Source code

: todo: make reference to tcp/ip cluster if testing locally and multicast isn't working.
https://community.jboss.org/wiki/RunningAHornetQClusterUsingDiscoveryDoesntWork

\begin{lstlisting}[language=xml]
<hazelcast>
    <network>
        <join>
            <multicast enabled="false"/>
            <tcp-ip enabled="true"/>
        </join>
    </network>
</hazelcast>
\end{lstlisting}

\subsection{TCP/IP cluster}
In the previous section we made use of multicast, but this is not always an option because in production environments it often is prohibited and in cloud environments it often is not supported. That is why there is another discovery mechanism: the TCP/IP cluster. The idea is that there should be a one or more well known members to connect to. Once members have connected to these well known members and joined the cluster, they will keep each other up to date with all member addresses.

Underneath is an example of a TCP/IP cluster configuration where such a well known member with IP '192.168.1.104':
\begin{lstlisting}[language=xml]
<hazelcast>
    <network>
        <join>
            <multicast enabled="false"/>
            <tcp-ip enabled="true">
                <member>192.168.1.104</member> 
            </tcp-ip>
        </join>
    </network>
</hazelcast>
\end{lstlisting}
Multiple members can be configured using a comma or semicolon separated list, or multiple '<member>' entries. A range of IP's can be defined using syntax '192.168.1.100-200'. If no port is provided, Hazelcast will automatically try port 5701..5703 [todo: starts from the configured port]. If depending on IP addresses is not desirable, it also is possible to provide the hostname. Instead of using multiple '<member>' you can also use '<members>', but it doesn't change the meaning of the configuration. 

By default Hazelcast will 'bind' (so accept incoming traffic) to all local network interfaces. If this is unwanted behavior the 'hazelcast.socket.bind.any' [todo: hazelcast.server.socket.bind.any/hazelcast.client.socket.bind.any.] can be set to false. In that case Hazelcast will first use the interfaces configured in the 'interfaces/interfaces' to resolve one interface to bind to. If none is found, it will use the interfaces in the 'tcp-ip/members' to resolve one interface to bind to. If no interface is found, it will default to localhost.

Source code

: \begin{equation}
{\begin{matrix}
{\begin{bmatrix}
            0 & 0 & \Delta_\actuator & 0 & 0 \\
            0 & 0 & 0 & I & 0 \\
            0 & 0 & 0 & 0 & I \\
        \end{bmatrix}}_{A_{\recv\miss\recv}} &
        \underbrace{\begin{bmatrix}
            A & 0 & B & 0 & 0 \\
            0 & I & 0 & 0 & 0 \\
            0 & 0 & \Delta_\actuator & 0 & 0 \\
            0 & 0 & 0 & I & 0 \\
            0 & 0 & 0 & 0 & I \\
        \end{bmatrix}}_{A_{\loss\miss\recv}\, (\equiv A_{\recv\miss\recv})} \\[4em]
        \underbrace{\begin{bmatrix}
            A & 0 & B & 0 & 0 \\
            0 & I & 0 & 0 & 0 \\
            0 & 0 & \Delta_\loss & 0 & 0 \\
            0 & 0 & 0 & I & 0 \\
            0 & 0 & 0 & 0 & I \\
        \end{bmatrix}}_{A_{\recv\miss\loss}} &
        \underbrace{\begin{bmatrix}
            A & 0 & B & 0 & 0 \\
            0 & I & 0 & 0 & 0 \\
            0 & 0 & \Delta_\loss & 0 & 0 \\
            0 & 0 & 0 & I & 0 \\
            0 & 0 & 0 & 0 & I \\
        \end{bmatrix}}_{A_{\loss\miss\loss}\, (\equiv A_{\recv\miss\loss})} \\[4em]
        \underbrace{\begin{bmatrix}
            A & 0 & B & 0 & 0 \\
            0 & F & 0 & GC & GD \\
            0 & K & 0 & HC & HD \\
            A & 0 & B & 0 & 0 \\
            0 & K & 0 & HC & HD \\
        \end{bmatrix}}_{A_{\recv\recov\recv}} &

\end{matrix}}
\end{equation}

-*-*-

### Directions for this task
Every line above that holds the word "loss" needs to be copied.

### Response area
        \end{bmatrix}}_{A_{\loss\miss\recv}\, (\equiv A_{\recv\miss\recv})} \\[4em]
            0 & 0 & \Delta_\loss & 0 & 0 \\
        \end{bmatrix}}_{A_{\recv\miss\loss}} &
            0 & 0 & \Delta_\loss & 0 & 0 \\
        \end{bmatrix}}_{A_{\loss\miss\loss}\, (\equiv A_{\recv\miss\loss})} \\[4em]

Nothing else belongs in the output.